En octubre de 1962, en medio de una grave crisis internacional, cuando la confrontación militar y el holocausto nuclear parecían inminentes, San Juan XXIII hizo esta llamada: "Suplicamos a todos los líderes de los gobiernos que no permanezcan sordos a este clamor de la humanidad. Hagan todo lo que esté en su mano para salvaguardar la paz. Librarán así al mundo de los horrores de una guerra cuyas consecuencias no pueden ser previstas. Promover, adoptar y aceptar el diálogo a todos los niveles y en todos los tiempos es una norma de sabiduría y prudencia que atrae la bendición del cielo y de la tierra".

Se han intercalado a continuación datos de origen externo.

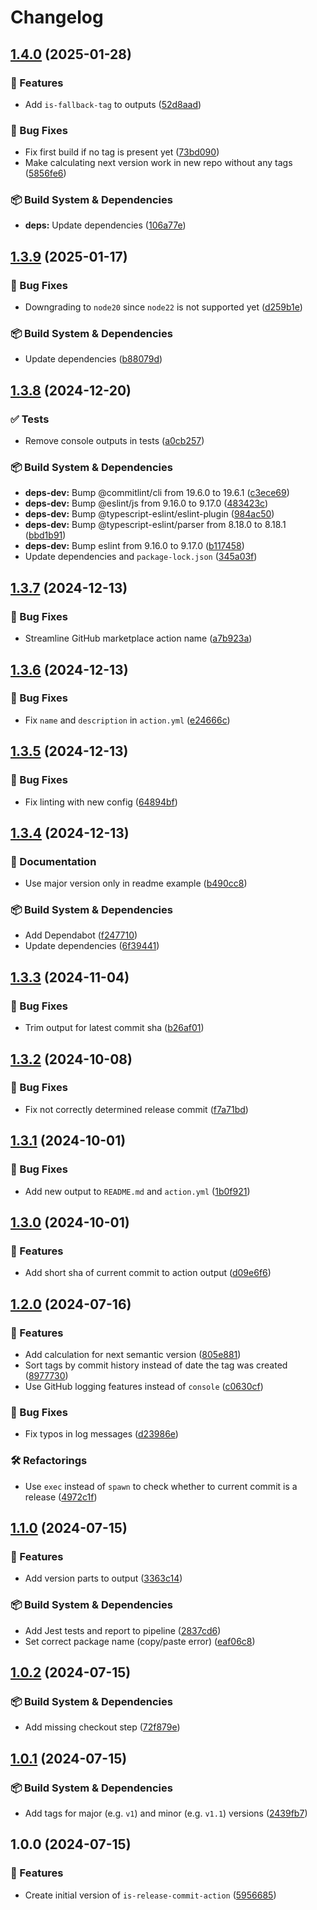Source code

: # Changelog

## [1.4.0](https://github.com/NiverEngineering/is-release-commit-action/compare/v1.3.9...v1.4.0) (2025-01-28)


### 🚀 Features

* Add `is-fallback-tag` to outputs ([52d8aad](https://github.com/NiverEngineering/is-release-commit-action/commit/52d8aadbe8d85b0f713e6029e118f6653d67c45d))


### 🐛 Bug Fixes

* Fix first build if no tag is present yet ([73bd090](https://github.com/NiverEngineering/is-release-commit-action/commit/73bd0901681ebaa292402edc47560dd7020f5c5a))
* Make calculating next version work in new repo without any tags ([5856fe6](https://github.com/NiverEngineering/is-release-commit-action/commit/5856fe6d0b38e2c331e2632128fe2b0f5fc47a62))


### 📦 Build System & Dependencies

* **deps:** Update dependencies ([106a77e](https://github.com/NiverEngineering/is-release-commit-action/commit/106a77e0226288d4c7ca84d85643c5a0652fd7c8))

## [1.3.9](https://github.com/NiverEngineering/is-release-commit-action/compare/v1.3.8...v1.3.9) (2025-01-17)


### 🐛 Bug Fixes

* Downgrading to `node20` since `node22` is not supported yet ([d259b1e](https://github.com/NiverEngineering/is-release-commit-action/commit/d259b1efbbfc9387c545847c183ea6fffe0e26c0))


### 📦 Build System & Dependencies

* Update dependencies ([b88079d](https://github.com/NiverEngineering/is-release-commit-action/commit/b88079d141dac9392fb08b770cf48a4831319221))

## [1.3.8](https://github.com/NiverEngineering/is-release-commit-action/compare/v1.3.7...v1.3.8) (2024-12-20)


### ✅ Tests

* Remove console outputs in tests ([a0cb257](https://github.com/NiverEngineering/is-release-commit-action/commit/a0cb2573a3cbcf2bdcccb29ac1ab1eb77293aa6d))


### 📦 Build System & Dependencies

* **deps-dev:** Bump @commitlint/cli from 19.6.0 to 19.6.1 ([c3ece69](https://github.com/NiverEngineering/is-release-commit-action/commit/c3ece69349d27bf46b82258ca49c38831cf435f5))
* **deps-dev:** Bump @eslint/js from 9.16.0 to 9.17.0 ([483423c](https://github.com/NiverEngineering/is-release-commit-action/commit/483423ce533d290b0bf0e0c664394967fd5eda69))
* **deps-dev:** Bump @typescript-eslint/eslint-plugin ([984ac50](https://github.com/NiverEngineering/is-release-commit-action/commit/984ac50eda02319009642d741c51b00eaeffb28c))
* **deps-dev:** Bump @typescript-eslint/parser from 8.18.0 to 8.18.1 ([bbd1b91](https://github.com/NiverEngineering/is-release-commit-action/commit/bbd1b918217dfc838218950a7b787130b9aa49b1))
* **deps-dev:** Bump eslint from 9.16.0 to 9.17.0 ([b117458](https://github.com/NiverEngineering/is-release-commit-action/commit/b117458e9543aec078d3ecbbb7ffee932d939cad))
* Update dependencies and `package-lock.json` ([345a03f](https://github.com/NiverEngineering/is-release-commit-action/commit/345a03f14ac732e9f2df5fd51083517f00fc86e0))

## [1.3.7](https://github.com/NiverEngineering/is-release-commit-action/compare/v1.3.6...v1.3.7) (2024-12-13)


### 🐛 Bug Fixes

* Streamline GitHub marketplace action name ([a7b923a](https://github.com/NiverEngineering/is-release-commit-action/commit/a7b923ab04693e77b40adc7193b08db13cf90a3f))

## [1.3.6](https://github.com/NiverEngineering/is-release-commit-action/compare/v1.3.5...v1.3.6) (2024-12-13)


### 🐛 Bug Fixes

* Fix `name` and `description` in `action.yml` ([e24666c](https://github.com/NiverEngineering/is-release-commit-action/commit/e24666c63e6b13811e1a591e23a8a1950e19e7d0))

## [1.3.5](https://github.com/NiverEngineering/is-release-commit-action/compare/v1.3.4...v1.3.5) (2024-12-13)


### 🐛 Bug Fixes

* Fix linting with new config ([64894bf](https://github.com/NiverEngineering/is-release-commit-action/commit/64894bf88b53eee295e72c088de5c3c73c4431f5))

## [1.3.4](https://github.com/NiverEngineering/is-release-commit-action/compare/v1.3.3...v1.3.4) (2024-12-13)


### 📖 Documentation

* Use major version only in readme example ([b490cc8](https://github.com/NiverEngineering/is-release-commit-action/commit/b490cc89672eb670343da5c019aa73437e9a701c))


### 📦 Build System & Dependencies

* Add Dependabot ([f247710](https://github.com/NiverEngineering/is-release-commit-action/commit/f2477109afb0f9c72edbcde38ca82c74b0e2a295))
* Update dependencies ([6f39441](https://github.com/NiverEngineering/is-release-commit-action/commit/6f39441e556fddba12210969416cf69a510f0c2e))

## [1.3.3](https://github.com/NiverEngineering/is-release-commit-action/compare/v1.3.2...v1.3.3) (2024-11-04)


### 🐛 Bug Fixes

* Trim output for latest commit sha ([b26af01](https://github.com/NiverEngineering/is-release-commit-action/commit/b26af0186b10899e726ea4f0afefe44446fcbda7))

## [1.3.2](https://github.com/NiverEngineering/is-release-commit-action/compare/v1.3.1...v1.3.2) (2024-10-08)


### 🐛 Bug Fixes

* Fix not correctly determined release commit ([f7a71bd](https://github.com/NiverEngineering/is-release-commit-action/commit/f7a71bdfca3a30eefa18ff6745d84057921375f2))

## [1.3.1](https://github.com/NiverEngineering/is-release-commit-action/compare/v1.3.0...v1.3.1) (2024-10-01)


### 🐛 Bug Fixes

* Add new output to `README.md` and `action.yml` ([1b0f921](https://github.com/NiverEngineering/is-release-commit-action/commit/1b0f921be6531bf6adac8ff58f2e22bd08841f4a))

## [1.3.0](https://github.com/NiverEngineering/is-release-commit-action/compare/v1.2.0...v1.3.0) (2024-10-01)


### 🚀 Features

* Add short sha of current commit to action output ([d09e6f6](https://github.com/NiverEngineering/is-release-commit-action/commit/d09e6f62030896783928c532c54421dfd89337c9))

## [1.2.0](https://github.com/NiverEngineering/is-release-commit-action/compare/v1.1.0...v1.2.0) (2024-07-16)


### 🚀 Features

* Add calculation for next semantic version ([805e881](https://github.com/NiverEngineering/is-release-commit-action/commit/805e8819671451bff451138d8b0868f5471aad7e))
* Sort tags by commit history instead of date the tag was created ([8977730](https://github.com/NiverEngineering/is-release-commit-action/commit/89777302940070b0b3a9e5aeac2b6de52acf7b82))
* Use GitHub logging features instead of `console` ([c0630cf](https://github.com/NiverEngineering/is-release-commit-action/commit/c0630cf6e6b2a77437a32506f4cbf9d8082a5f11))


### 🐛 Bug Fixes

* Fix typos in log messages ([d23986e](https://github.com/NiverEngineering/is-release-commit-action/commit/d23986e2717c2ce0597236a36723c97c0eea8d88))


### 🛠 Refactorings

* Use `exec` instead of `spawn` to check whether to current commit is a release ([4972c1f](https://github.com/NiverEngineering/is-release-commit-action/commit/4972c1fb71fc137b9015bab7a866f0466d6e9139))

## [1.1.0](https://github.com/NiverEngineering/is-release-commit-action/compare/v1.0.2...v1.1.0) (2024-07-15)


### 🚀 Features

* Add version parts to output ([3363c14](https://github.com/NiverEngineering/is-release-commit-action/commit/3363c14495508999c26f839bf81b4e04767b2961))


### 📦 Build System & Dependencies

* Add Jest tests and report to pipeline ([2837cd6](https://github.com/NiverEngineering/is-release-commit-action/commit/2837cd65f70f4a1f3fe81c10d5f8b59157776433))
* Set correct package name (copy/paste error) ([eaf06c8](https://github.com/NiverEngineering/is-release-commit-action/commit/eaf06c8585610a115dc0dc9747801740702b444b))

## [1.0.2](https://github.com/NiverEngineering/is-release-commit-action/compare/v1.0.1...v1.0.2) (2024-07-15)


### 📦 Build System & Dependencies

* Add missing checkout step ([72f879e](https://github.com/NiverEngineering/is-release-commit-action/commit/72f879eec97c2c0cb8a7a0e3aab1f0b0be6c0257))

## [1.0.1](https://github.com/NiverEngineering/is-release-commit-action/compare/v1.0.0...v1.0.1) (2024-07-15)


### 📦 Build System & Dependencies

* Add tags for major (e.g. `v1`) and minor (e.g. `v1.1`) versions ([2439fb7](https://github.com/NiverEngineering/is-release-commit-action/commit/2439fb790932a348bb06f196f580f7f129508642))

## 1.0.0 (2024-07-15)


### 🚀 Features

* Create initial version of `is-release-commit-action` ([5956685](https://github.com/NiverEngineering/is-release-commit-action/commit/595668561f390ab878be9503fbd41cc652f11709))
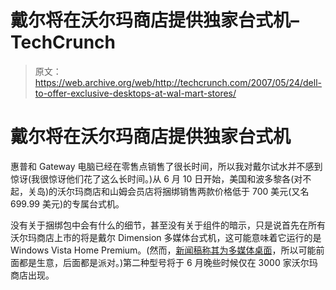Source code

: # 戴尔将在沃尔玛商店提供独家台式机–TechCrunch

> 原文：<https://web.archive.org/web/http://techcrunch.com/2007/05/24/dell-to-offer-exclusive-desktops-at-wal-mart-stores/>

# 戴尔将在沃尔玛商店提供独家台式机

惠普和 Gateway 电脑已经在零售点销售了很长时间，所以我对戴尔试水并不感到惊讶(我很惊讶他们花了这么长时间。)从 6 月 10 日开始，美国和波多黎各(对不起，关岛)的沃尔玛商店和山姆会员店将捆绑销售两款价格低于 700 美元(又名 699.99 美元)的专属台式机。

没有关于捆绑包中会有什么的细节，甚至没有关于组件的暗示，只是说首先在所有沃尔玛商店上市的将是戴尔 Dimension 多媒体台式机，这可能意味着它运行的是 Windows Vista Home Premium。(然而，[新闻稿称其为多媒体桌面](https://web.archive.org/web/20200806011756/http://www.walmartfacts.com/articles/5060.aspx)，所以可能前面都是生意，后面都是派对。)第二种型号将于 6 月晚些时候仅在 3000 家沃尔玛商店出现。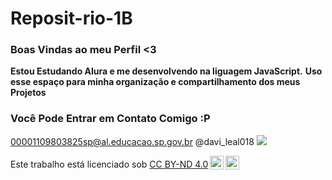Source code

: # Reposit-rio-1B

### Boas Vindas ao meu Perfil <3

**Estou Estudando Alura e me desenvolvendo na liguagem JavaScript.**
**Uso esse espaço para minha organização e compartilhamento dos meus Projetos**

### Você Pode Entrar em Contato Comigo :P

00001109803825sp@al.educacao.sp.gov.br
@davi_leal018
![](https://i.giphy.com/media/v1.Y2lkPTc5MGI3NjExYjhpeTA5YnZmOHo4OTVvZmFhdDh3aDdyYThvMDdyZDJ2d3N2MzQ1NSZlcD12MV9pbnRlcm5hbF9naWZfYnlfaWQmY3Q9Zw/MDJ9IbxxvDUQM/giphy.gif)


<p xmlns:cc="http://creativecommons.org/ns#" >Este trabalho está licenciado sob <a href="https://creativecommons.org/licenses/by-nd/4.0/?ref=chooser-v1" target="_blank" rel="license noopener noreferrer" style="display:inline-block;">CC BY-ND 4.0<img style="height:22px!important;margin-left:3px;vertical-align:text-bottom;" src="https://mirrors.creativecommons.org/presskit/icons/cc.svg?ref=chooser-v1" alt=""><img style="height:22px!important;margin-left:3px;vertical-align:text-bottom;" src="https://mirrors.creativecommons.org/presskit/icons/by.svg?ref=chooser-v1" alt=""><img style="altura:22px!importante;margem-esquerda:3px;alinhamento-vertical:texto-inferior;" src="https://mirrors.creativecommons.org/presskit/icons/nd.svg?ref=chooser-v1" alt=""></a></p>
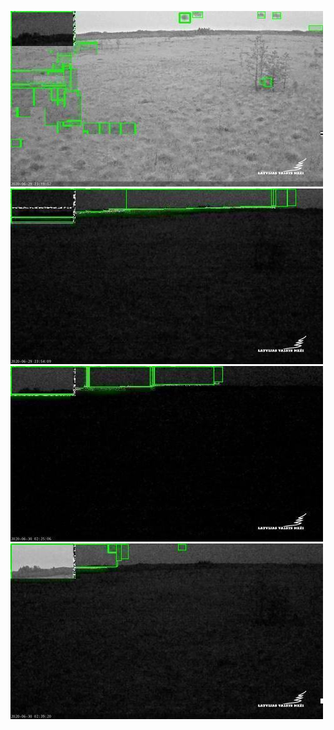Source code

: ![20200629-221525-224530](in/20200629/20200629-221525-224530_0_.jpg)
![20200629-224535-231540](in/20200629/20200629-224535-231540_0_.jpg)
![20200630-010025-013030](in/20200630/20200630-010025-013030_0_.jpg)
![20200630-013035-020040](in/20200630/20200630-013035-020040_0_.jpg)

Sesenta años más tarde, estas palabras todavía nos impresionan por su intemporalidad. Las hago mías. No somos "neutrales, sino aliados de la paz" y por esa razón "invocamos el ius pacis (derecho a la paz) como el derecho de todos a resolver los conflictos sin violencia".

En los años recientes, las relaciones fraternales entre las religiones han dado pasos decisivos hacia adelante: "Religiones hermanas para ayudar a las gentes a ser hermanos y hermanas viviendo en paz". ¡Cada vez más, sentimos que somos todos hermanos y hermanas! Hace un año, reunidos aquí frente al Coliseo, lanzamos un llamamiento que resulta todavía más oportuno hoy: "Las religiones no pueden ser utilizadas para la guerra. Solo la paz es santa y nadie puede utilizar el nombre de Dios para bendecir el terror y la violencia. Si ves guerras a tu alrededor, ¡no te resignes! Los pueblos desean la paz".

Eso es lo que nos esforzamos por hacer cada día mejor. No nos resignemos nunca a la guerra; cultivemos semillas de reconciliación. Elevemos hoy al cielo nuestra súplica de paz, de nuevo con las palabras de San Juan XXIII: "Que todos los pueblos vengan juntos como hermanos y hermanas y que la paz que tan profundamente desean florezca y reine en medio de ellos". Así sea, con la gracia de Dios y con la buena voluntad de los hombres y mujeres a quienes Él ama.